BEGIN PROVIDED MATERIAL

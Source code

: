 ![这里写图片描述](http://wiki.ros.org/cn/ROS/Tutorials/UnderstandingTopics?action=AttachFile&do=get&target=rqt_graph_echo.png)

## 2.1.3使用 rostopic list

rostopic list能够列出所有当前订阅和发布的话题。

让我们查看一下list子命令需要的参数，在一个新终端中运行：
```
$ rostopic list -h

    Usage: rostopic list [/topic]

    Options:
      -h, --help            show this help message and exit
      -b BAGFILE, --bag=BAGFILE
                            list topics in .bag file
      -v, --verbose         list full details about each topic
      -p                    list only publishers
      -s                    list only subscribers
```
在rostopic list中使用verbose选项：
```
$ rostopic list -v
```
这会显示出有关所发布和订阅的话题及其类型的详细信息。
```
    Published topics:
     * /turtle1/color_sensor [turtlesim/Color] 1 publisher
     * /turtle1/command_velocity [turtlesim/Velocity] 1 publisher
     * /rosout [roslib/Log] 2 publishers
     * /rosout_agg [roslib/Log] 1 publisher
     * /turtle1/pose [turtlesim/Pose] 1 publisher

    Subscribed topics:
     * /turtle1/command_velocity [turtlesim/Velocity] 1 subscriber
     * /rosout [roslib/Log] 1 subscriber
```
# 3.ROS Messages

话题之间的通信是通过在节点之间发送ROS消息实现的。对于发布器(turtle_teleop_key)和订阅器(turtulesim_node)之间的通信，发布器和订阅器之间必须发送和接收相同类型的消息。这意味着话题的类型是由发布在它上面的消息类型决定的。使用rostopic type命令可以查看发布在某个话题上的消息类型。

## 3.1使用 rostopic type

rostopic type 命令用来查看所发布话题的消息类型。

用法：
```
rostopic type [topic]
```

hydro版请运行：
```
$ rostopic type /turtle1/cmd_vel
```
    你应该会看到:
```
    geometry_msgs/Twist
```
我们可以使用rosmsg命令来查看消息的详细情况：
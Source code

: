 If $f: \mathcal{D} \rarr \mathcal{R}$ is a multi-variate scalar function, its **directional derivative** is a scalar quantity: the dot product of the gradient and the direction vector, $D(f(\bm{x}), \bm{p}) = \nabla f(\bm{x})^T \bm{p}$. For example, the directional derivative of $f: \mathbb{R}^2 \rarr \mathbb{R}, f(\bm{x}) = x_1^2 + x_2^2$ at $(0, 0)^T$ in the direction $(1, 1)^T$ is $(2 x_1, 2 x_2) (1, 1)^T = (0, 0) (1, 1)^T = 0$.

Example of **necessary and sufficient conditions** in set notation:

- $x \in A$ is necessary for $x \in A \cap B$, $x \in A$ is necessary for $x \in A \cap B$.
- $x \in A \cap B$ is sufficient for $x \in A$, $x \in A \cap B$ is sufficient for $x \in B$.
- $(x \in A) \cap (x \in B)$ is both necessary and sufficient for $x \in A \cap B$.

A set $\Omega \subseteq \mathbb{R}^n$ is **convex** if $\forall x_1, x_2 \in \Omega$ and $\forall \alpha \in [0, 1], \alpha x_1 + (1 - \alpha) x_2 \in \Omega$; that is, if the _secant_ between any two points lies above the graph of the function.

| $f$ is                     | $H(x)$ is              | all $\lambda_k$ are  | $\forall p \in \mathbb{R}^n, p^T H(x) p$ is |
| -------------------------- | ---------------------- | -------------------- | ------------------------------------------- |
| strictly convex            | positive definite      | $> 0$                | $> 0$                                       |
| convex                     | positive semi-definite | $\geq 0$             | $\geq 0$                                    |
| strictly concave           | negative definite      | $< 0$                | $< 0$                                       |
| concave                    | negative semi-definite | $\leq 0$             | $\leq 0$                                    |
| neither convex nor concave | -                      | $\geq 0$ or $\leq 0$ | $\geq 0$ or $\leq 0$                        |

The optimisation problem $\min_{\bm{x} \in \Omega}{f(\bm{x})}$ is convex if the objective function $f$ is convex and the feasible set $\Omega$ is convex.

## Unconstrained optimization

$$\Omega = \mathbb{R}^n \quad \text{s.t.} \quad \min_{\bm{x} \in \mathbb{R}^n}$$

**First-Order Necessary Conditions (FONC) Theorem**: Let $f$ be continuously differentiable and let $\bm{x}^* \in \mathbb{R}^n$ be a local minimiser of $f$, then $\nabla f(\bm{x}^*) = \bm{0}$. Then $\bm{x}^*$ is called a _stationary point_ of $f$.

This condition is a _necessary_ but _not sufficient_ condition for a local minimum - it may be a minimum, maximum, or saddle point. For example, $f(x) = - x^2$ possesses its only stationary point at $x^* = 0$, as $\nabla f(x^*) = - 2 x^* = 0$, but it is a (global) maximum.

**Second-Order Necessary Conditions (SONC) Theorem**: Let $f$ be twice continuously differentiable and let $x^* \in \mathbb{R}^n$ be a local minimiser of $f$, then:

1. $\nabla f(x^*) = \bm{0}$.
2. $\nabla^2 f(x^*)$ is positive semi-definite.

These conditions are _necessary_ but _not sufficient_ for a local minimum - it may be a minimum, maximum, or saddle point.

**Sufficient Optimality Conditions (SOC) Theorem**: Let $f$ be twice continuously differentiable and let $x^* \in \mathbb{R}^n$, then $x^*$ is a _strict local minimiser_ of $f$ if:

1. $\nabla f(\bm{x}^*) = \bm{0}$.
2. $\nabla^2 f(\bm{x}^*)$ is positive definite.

END PROVIDED MATERIAL
BEGIN PROVIDED MATERIAL

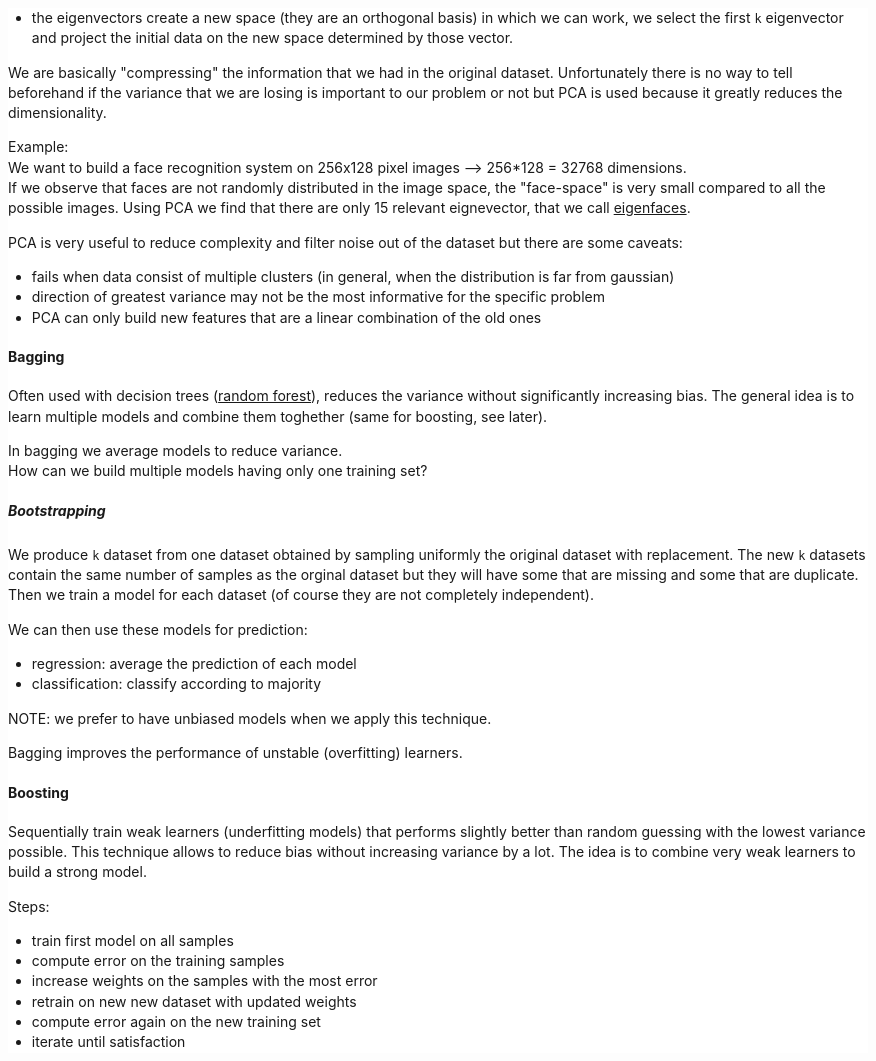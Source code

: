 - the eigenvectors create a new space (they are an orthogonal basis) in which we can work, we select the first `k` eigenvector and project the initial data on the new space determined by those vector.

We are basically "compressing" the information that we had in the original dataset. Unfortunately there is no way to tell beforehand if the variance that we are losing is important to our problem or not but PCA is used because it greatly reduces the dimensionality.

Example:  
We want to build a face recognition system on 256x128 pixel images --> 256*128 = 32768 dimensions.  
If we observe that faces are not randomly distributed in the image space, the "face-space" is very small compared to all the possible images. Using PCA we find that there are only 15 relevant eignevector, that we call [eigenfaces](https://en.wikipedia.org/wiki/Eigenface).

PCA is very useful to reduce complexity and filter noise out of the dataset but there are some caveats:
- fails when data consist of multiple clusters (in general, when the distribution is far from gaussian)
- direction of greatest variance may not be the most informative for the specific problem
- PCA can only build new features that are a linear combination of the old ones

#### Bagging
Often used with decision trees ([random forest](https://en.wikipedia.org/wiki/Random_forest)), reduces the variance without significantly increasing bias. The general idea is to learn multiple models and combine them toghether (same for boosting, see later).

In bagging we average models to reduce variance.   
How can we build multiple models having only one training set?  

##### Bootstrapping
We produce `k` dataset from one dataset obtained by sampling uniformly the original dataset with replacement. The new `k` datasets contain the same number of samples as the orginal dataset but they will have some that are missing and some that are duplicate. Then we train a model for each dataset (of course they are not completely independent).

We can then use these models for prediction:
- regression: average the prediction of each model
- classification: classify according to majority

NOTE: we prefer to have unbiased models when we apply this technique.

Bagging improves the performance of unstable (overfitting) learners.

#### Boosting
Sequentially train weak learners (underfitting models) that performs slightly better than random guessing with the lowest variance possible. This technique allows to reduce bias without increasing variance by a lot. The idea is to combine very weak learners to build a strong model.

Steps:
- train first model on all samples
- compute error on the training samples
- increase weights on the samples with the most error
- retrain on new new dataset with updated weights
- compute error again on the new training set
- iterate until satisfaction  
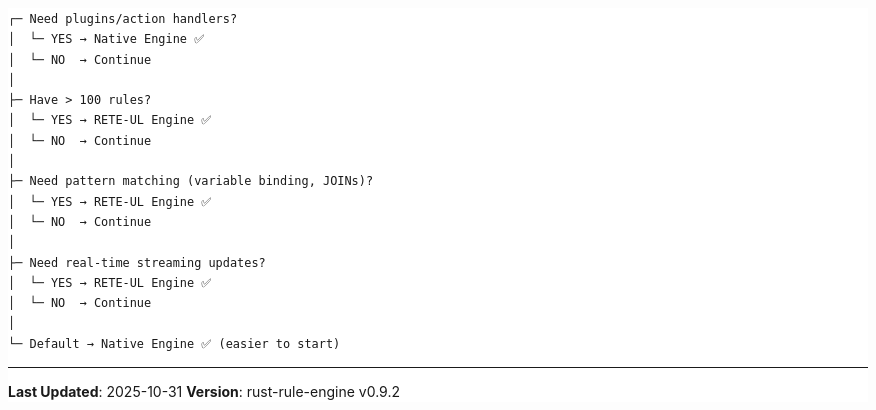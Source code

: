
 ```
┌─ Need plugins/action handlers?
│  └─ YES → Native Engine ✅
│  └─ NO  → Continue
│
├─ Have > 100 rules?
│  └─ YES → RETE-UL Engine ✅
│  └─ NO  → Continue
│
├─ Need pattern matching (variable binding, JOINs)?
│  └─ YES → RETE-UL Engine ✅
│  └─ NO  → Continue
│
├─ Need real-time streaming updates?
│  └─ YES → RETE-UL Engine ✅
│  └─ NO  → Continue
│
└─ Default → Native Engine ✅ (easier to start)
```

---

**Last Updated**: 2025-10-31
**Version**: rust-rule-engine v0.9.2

END PROVIDED MATERIAL
BEGIN PROVIDED MATERIAL

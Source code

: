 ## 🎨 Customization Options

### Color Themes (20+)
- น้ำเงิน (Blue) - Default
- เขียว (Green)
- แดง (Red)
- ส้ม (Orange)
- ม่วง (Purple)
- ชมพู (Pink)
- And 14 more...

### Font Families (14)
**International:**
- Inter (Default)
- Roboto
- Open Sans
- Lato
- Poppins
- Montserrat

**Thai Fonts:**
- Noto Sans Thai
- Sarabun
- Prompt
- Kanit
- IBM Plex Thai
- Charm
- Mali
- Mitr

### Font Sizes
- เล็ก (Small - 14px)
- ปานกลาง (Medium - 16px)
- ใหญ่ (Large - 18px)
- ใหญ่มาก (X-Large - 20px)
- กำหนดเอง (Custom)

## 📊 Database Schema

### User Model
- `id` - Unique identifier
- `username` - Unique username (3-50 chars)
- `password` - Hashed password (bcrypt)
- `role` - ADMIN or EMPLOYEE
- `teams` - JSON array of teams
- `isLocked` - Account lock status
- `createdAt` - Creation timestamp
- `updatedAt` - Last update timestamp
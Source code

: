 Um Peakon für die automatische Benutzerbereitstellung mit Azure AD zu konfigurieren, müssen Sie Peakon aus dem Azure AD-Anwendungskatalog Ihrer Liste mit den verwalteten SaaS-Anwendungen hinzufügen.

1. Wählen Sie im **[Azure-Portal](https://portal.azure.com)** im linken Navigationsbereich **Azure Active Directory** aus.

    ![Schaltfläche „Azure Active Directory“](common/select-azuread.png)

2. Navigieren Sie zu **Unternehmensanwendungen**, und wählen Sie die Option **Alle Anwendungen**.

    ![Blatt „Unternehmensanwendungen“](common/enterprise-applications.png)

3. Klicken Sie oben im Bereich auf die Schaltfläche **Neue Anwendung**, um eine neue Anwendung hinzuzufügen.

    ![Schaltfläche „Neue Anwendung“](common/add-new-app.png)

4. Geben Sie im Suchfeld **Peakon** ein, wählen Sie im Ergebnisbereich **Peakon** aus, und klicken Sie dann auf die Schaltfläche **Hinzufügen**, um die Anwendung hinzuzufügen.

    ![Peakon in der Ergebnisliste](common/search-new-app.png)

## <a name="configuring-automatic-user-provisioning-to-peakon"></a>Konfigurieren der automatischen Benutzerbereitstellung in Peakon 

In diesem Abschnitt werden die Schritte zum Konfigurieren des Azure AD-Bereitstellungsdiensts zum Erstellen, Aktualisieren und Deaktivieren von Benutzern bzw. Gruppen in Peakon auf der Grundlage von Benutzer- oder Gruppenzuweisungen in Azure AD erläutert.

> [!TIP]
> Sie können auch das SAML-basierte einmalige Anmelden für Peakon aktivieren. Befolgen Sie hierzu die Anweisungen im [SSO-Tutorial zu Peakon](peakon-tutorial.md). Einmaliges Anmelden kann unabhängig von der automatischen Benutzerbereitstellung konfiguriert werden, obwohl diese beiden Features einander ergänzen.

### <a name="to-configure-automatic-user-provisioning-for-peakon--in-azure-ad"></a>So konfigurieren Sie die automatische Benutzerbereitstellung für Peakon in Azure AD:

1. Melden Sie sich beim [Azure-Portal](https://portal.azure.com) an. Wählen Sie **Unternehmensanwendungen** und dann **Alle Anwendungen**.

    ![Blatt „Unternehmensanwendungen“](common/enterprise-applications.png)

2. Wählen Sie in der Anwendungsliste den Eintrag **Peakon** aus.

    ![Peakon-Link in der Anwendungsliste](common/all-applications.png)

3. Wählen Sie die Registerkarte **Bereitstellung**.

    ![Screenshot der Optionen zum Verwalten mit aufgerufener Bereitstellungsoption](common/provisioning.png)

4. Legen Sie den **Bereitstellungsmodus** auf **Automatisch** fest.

END PROVIDED MATERIAL

◆ AIM OF THE TASK ◆
Your answer should be the lines above, from the line containing "2. Navigieren Sie" up to and including the line containing "2. Wählen Sie", reproduced exactly and with nothing else.

◆ PROBLEM SOLUTION ◆
2. Navigieren Sie zu **Unternehmensanwendungen**, und wählen Sie die Option **Alle Anwendungen**.

    ![Blatt „Unternehmensanwendungen“](common/enterprise-applications.png)

3. Klicken Sie oben im Bereich auf die Schaltfläche **Neue Anwendung**, um eine neue Anwendung hinzuzufügen.

    ![Schaltfläche „Neue Anwendung“](common/add-new-app.png)

4. Geben Sie im Suchfeld **Peakon** ein, wählen Sie im Ergebnisbereich **Peakon** aus, und klicken Sie dann auf die Schaltfläche **Hinzufügen**, um die Anwendung hinzuzufügen.

    ![Peakon in der Ergebnisliste](common/search-new-app.png)

## <a name="configuring-automatic-user-provisioning-to-peakon"></a>Konfigurieren der automatischen Benutzerbereitstellung in Peakon 

In diesem Abschnitt werden die Schritte zum Konfigurieren des Azure AD-Bereitstellungsdiensts zum Erstellen, Aktualisieren und Deaktivieren von Benutzern bzw. Gruppen in Peakon auf der Grundlage von Benutzer- oder Gruppenzuweisungen in Azure AD erläutert.

> [!TIP]
> Sie können auch das SAML-basierte einmalige Anmelden für Peakon aktivieren. Befolgen Sie hierzu die Anweisungen im [SSO-Tutorial zu Peakon](peakon-tutorial.md). Einmaliges Anmelden kann unabhängig von der automatischen Benutzerbereitstellung konfiguriert werden, obwohl diese beiden Features einander ergänzen.

### <a name="to-configure-automatic-user-provisioning-for-peakon--in-azure-ad"></a>So konfigurieren Sie die automatische Benutzerbereitstellung für Peakon in Azure AD:

1. Melden Sie sich beim [Azure-Portal](https://portal.azure.com) an. Wählen Sie **Unternehmensanwendungen** und dann **Alle Anwendungen**.

    ![Blatt „Unternehmensanwendungen“](common/enterprise-applications.png)

2. Wählen Sie in der Anwendungsliste den Eintrag **Peakon** aus.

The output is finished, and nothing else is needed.